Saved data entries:
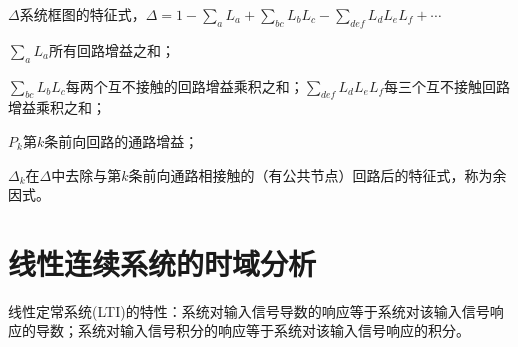 \documentclass[11pt,a4paper]{ctexart}
\begin{document}
            $\Delta$系统框图的特征式，$\Delta=1-\sum\limits_aL_a+\sum\limits_{bc}L_bL_c-\sum\limits_{def}L_dL_eL_f+\cdots$

            $\sum\limits_aL_a$所有回路增益之和；
            
            $\sum\limits_{bc}L_bL_c$每两个互不接触的回路增益乘积之和；$\sum\limits_{def}L_dL_eL_f$每三个互不接触回路增益乘积之和；

            $P_k$第$k$条前向回路的通路增益；

            $\Delta_k$在$\Delta$中去除与第$k$条前向通路相接触的（有公共节点）回路后的特征式，称为余因式。
\newpage
\section{线性连续系统的时域分析}
    \begin{table}[H]
        \centering
        \caption{典型输入信号}
    \end{table}

    线性定常系统(LTI)的特性：系统对输入信号导数的响应等于系统对该输入信号响应的导数；系统对输入信号积分的响应等于系统对该输入信号响应的积分。
\end{document}
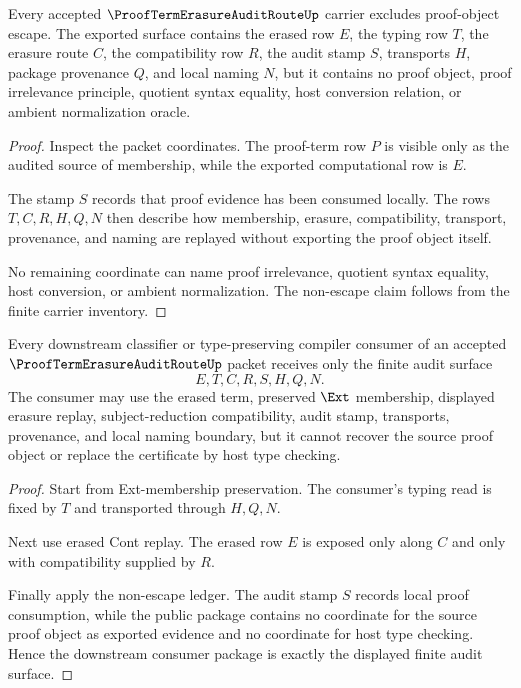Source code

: \begin{theorem}
\label{thm:proofterm-erasure-audit-route-nonescape-ledger}
Every accepted $\ProofTermErasureAuditRouteUp$ carrier excludes proof-object escape. The exported surface contains the erased row $E$, the typing row $T$, the erasure route $C$, the compatibility row $R$, the audit stamp $S$, transports $H$, package provenance $Q$, and local naming $N$, but it contains no proof object, proof irrelevance principle, quotient syntax equality, host conversion relation, or ambient normalization oracle.
\end{theorem}
\begin{proof}
Inspect the packet coordinates. The proof-term row $P$ is visible only as the audited source of membership, while the exported computational row is $E$.

The stamp $S$ records that proof evidence has been consumed locally. The rows $T,C,R,H,Q,N$ then describe how membership, erasure, compatibility, transport, provenance, and naming are replayed without exporting the proof object itself.

No remaining coordinate can name proof irrelevance, quotient syntax equality, host conversion, or ambient normalization. The non-escape claim follows from the finite carrier inventory.
\end{proof}

\begin{theorem}
\label{thm:proofterm-erasure-audit-route-downstream-consumer-package}
Every downstream classifier or type-preserving compiler consumer of an accepted $\ProofTermErasureAuditRouteUp$ packet receives only the finite audit surface
$$
E,T,C,R,S,H,Q,N.
$$
The consumer may use the erased term, preserved $\Ext$ membership, displayed erasure replay, subject-reduction compatibility, audit stamp, transports, provenance, and local naming boundary, but it cannot recover the source proof object or replace the certificate by host type checking.
\end{theorem}
\begin{proof}
Start from Ext-membership preservation. The consumer's typing read is fixed by $T$ and transported through $H,Q,N$.

Next use erased Cont replay. The erased row $E$ is exposed only along $C$ and only with compatibility supplied by $R$.

Finally apply the non-escape ledger. The audit stamp $S$ records local proof consumption, while the public package contains no coordinate for the source proof object as exported evidence and no coordinate for host type checking. Hence the downstream consumer package is exactly the displayed finite audit surface.
\end{proof}

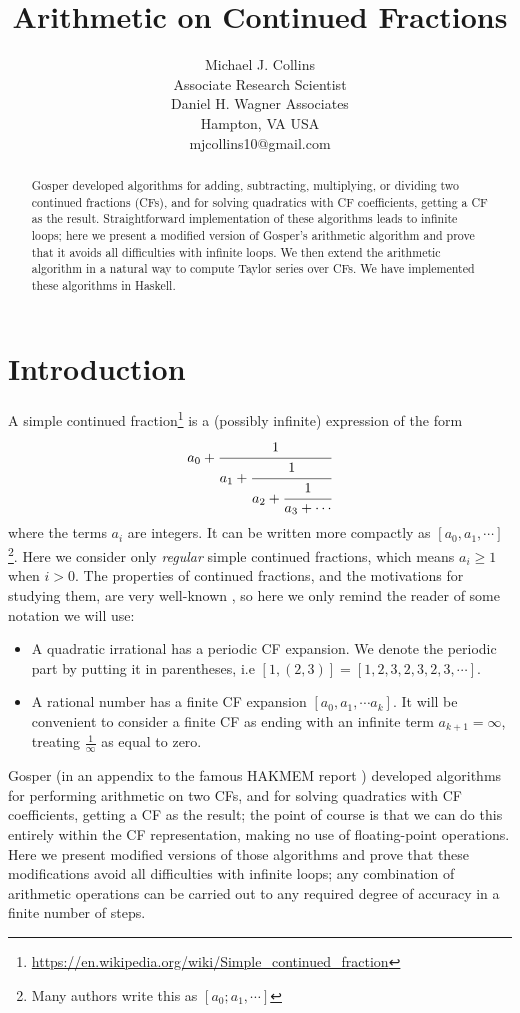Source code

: \documentclass[11pt, oneside]{amsart}   	%
\title{Arithmetic on Continued Fractions}
\author{Michael J. Collins\\Associate Research Scientist\\Daniel H. Wagner Associates\\Hampton, VA USA\\mjcollins10@gmail.com}
\renewcommand{\:}{\negthickspace:\negthickspace}
\begin{document}
\begin{abstract}
Gosper  developed algorithms for adding, subtracting, multiplying, or dividing two continued fractions (CFs), and for solving quadratics with CF coefficients,
getting a CF as the result. Straightforward implementation of these algorithms leads to infinite loops; here we present a modified version of Gosper's arithmetic algorithm and prove that it avoids all difficulties with infinite loops. We then extend the arithmetic algorithm in a natural way to compute Taylor series over CFs.
We have implemented these algorithms in Haskell.
\end{abstract}

\maketitle

\section{Introduction}
A simple continued fraction\footnote{\href{https://en.wikipedia.org/wiki/Simple\_continued\_fraction}{https://en.wikipedia.org/wiki/Simple\_continued\_fraction}} is a (possibly infinite) expression of the form
\begin{equation*}
a_0+\cfrac{1}{a_1+\cfrac{1}{a_2+\cfrac{1}{a_3+\cdots}}}
\end{equation*}
where the terms $a_i$ are integers. It can be written more compactly as $[a_0, a_1, \cdots]$\footnote{Many authors write this as $[a_0; a_1, \cdots]$}. Here we consider only \emph{regular} simple continued fractions, which means $a_i \geq 1$ when $i>0$. The
properties of continued fractions, and the motivations for studying them, are very well-known \cite{rockett1992continued},
so here we only remind the reader of some notation we will use:
\begin{itemize}
\item A quadratic irrational has a periodic CF expansion. We denote the periodic part by putting it in parentheses,
i.e $[1,(2,3)] = [1,2,3,2,3,2,3,\cdots]$.
\item A rational number has a finite CF expansion $[a_0,a_1, \cdots a_k]$.
It will be convenient to consider a finite CF as ending with an infinite term $a_{k+1}=\infty$, treating $\frac{1}{\infty}$ as equal to zero.
\end{itemize}
 
Gosper (in an appendix to the famous HAKMEM report \cite{hakmem}) 
developed algorithms for performing arithmetic on two CFs, and for solving quadratics with CF coefficients, getting a CF as the result;
the point of course is that we can do this entirely within the CF representation, making no use of floating-point operations. Here we
present modified versions of those algorithms and prove that these modifications avoid all difficulties with infinite loops;
any combination of arithmetic operations can be carried out to any required degree of accuracy in a finite number of steps.
\end{document}
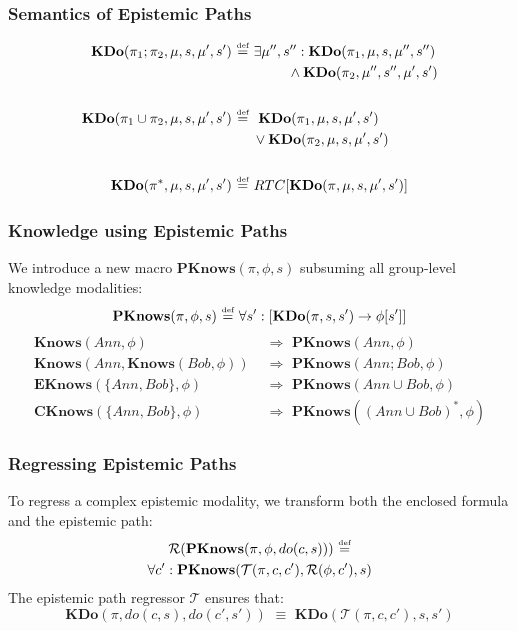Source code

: \documentclass[compress]{beamer}
\newcommand{\isdef}{\hbox{$\stackrel{\mbox{\tiny def}}{=}$}}
\newcommand{\Reg}{\mathcal{R}}
\newcommand{\Trn}{\mathcal{T}}
\newcommand{\EKnows}{\mathbf{EKnows}}
\newcommand{\Knows}{\mathbf{Knows}}
\newcommand{\CKnows}{\mathbf{CKnows}}
\newcommand{\PKnows}{\mathbf{PKnows}}
\newcommand{\KDo}{\mathbf{KDo}}
\begin{document}
\begin{frame}
\frametitle{Semantics of Epistemic Paths}
\begin{align*}
\KDo(\pi_1 ; \pi_2,\mu,s,\mu',s') & \,\,\isdef\,\,\exists \mu'',s'': \KDo(\pi_1,\mu,s,\mu'',s'') \\
\,\,  & \,\,\,\,\,\,\,\,\,\,\,\,\,\,\,\,\,\,\,\,\,\,\,\, \wedge \KDo(\pi_2,\mu'',s'',\mu',s')\\
 & \\
\KDo(\pi_1 \cup \pi_2,\mu,s,\mu',s') & \,\,\isdef\,\,\,\, \KDo(\pi_1,\mu,s,\mu',s') \\
\,\,  & \,\,\,\,\,\,\,\,\, \vee \KDo(\pi_2,\mu,s,\mu',s')\\
 & \\
\KDo(\pi^{*},\mu,s,\mu',s') & \,\,\isdef\,\, RTC[\KDo(\pi,\mu,s,\mu',s')]
\end{align*}
\end{frame}

\begin{frame}
\frametitle{Knowledge using Epistemic Paths}
We introduce a new macro $\PKnows(\pi,\phi,s)$ subsuming all group-level knowledge modalities:
\begin{equation*}
\PKnows(\pi,\phi,s)\,\,\isdef\,\,\forall s': \left[ \KDo(\pi,s,s') \rightarrow \phi[s']\right]
\end{equation*}
\pause
\begin{align*}
\Knows(Ann,\phi) &  \,\,\Rightarrow\,\,\PKnows(Ann,\phi) \\
\Knows(Ann,\Knows(Bob,\phi)) & \,\,\Rightarrow\,\,\PKnows(Ann ; Bob,\phi) \\
\EKnows(\{Ann,Bob\},\phi) & \,\,\Rightarrow\,\,\PKnows(Ann \cup Bob,\phi) \\
\CKnows(\{Ann,Bob\},\phi) & \,\,\Rightarrow\,\,\PKnows((Ann \cup Bob)^*,\phi)
\end{align*}
\end{frame}

\begin{frame}
\frametitle{Regressing Epistemic Paths}
To regress a complex epistemic modality, we transform both the enclosed formula and the epistemic path:
\begin{multline*}
\Reg(\PKnows(\pi,\phi,do(c,s)))\,\,\isdef \\
  \forall c': \PKnows(\Trn(\pi,c,c'),\Reg(\phi,c'),s)
\end{multline*}
The epistemic path regressor $\Trn$ ensures that:
\begin{equation*}
\KDo(\pi,do(c,s),do(c',s'))\,\,\equiv\,\,\KDo(\Trn(\pi,c,c'),s,s')
\end{equation*}
\end{frame}
\end{document}
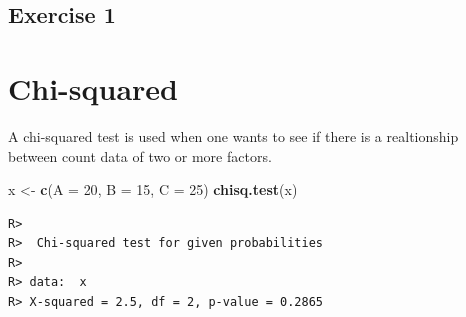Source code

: \documentclass[english,10pt,a4paper,oneside]{book}
\newenvironment{Shaded}{\begin{snugshade}}{\end{snugshade}}
\newcommand{\DataTypeTok}[1]{\textcolor[rgb]{0.13,0.29,0.53}{#1}}
\newcommand{\DecValTok}[1]{\textcolor[rgb]{0.00,0.00,0.81}{#1}}
\newcommand{\KeywordTok}[1]{\textcolor[rgb]{0.13,0.29,0.53}{\textbf{#1}}}
\newcommand{\NormalTok}[1]{#1}
\newcommand{\StringTok}[1]{\textcolor[rgb]{0.31,0.60,0.02}{#1}}
\begin{document}
\hypertarget{exercise-1-8}{%
\section{Exercise 1}\label{exercise-1-8}}

\hypertarget{chi-squared}{%
\chapter{Chi-squared}\label{chi-squared}}

A chi-squared test is used when one wants to see if there is a realtionship between count data of two or more factors.

\begin{Shaded}
\begin{Highlighting}[]
\NormalTok{x <-}\StringTok{ }\KeywordTok{c}\NormalTok{(}\DataTypeTok{A =} \DecValTok{20}\NormalTok{, }\DataTypeTok{B =} \DecValTok{15}\NormalTok{, }\DataTypeTok{C =} \DecValTok{25}\NormalTok{)}
\KeywordTok{chisq.test}\NormalTok{(x)}
\end{Highlighting}
\end{Shaded}

\begin{verbatim}
R> 
R>  Chi-squared test for given probabilities
R> 
R> data:  x
R> X-squared = 2.5, df = 2, p-value = 0.2865
\end{verbatim}


\end{document}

» What is required: Reproduce, without alteration and without pictures, only those lines that lie between the first line of the entries above and the line containing "The stamp $S$", both of them included.

» Solution to this exercise:
 \documentclass[11pt,a4paper]{ctexart}
\begin{document}
            $\Delta$系统框图的特征式，$\Delta=1-\sum\limits_aL_a+\sum\limits_{bc}L_bL_c-\sum\limits_{def}L_dL_eL_f+\cdots$

            $\sum\limits_aL_a$所有回路增益之和；
            
            $\sum\limits_{bc}L_bL_c$每两个互不接触的回路增益乘积之和；$\sum\limits_{def}L_dL_eL_f$每三个互不接触回路增益乘积之和；

            $P_k$第$k$条前向回路的通路增益；

            $\Delta_k$在$\Delta$中去除与第$k$条前向通路相接触的（有公共节点）回路后的特征式，称为余因式。
\newpage
\section{线性连续系统的时域分析}
    \begin{table}[H]
        \centering
        \caption{典型输入信号}
    \end{table}

    线性定常系统(LTI)的特性：系统对输入信号导数的响应等于系统对该输入信号响应的导数；系统对输入信号积分的响应等于系统对该输入信号响应的积分。
\end{document}
Source code

: \begin{theorem}
\label{thm:proofterm-erasure-audit-route-nonescape-ledger}
Every accepted $\ProofTermErasureAuditRouteUp$ carrier excludes proof-object escape. The exported surface contains the erased row $E$, the typing row $T$, the erasure route $C$, the compatibility row $R$, the audit stamp $S$, transports $H$, package provenance $Q$, and local naming $N$, but it contains no proof object, proof irrelevance principle, quotient syntax equality, host conversion relation, or ambient normalization oracle.
\end{theorem}
\begin{proof}
Inspect the packet coordinates. The proof-term row $P$ is visible only as the audited source of membership, while the exported computational row is $E$.

The stamp $S$ records that proof evidence has been consumed locally. The rows $T,C,R,H,Q,N$ then describe how membership, erasure, compatibility, transport, provenance, and naming are replayed without exporting the proof object itself.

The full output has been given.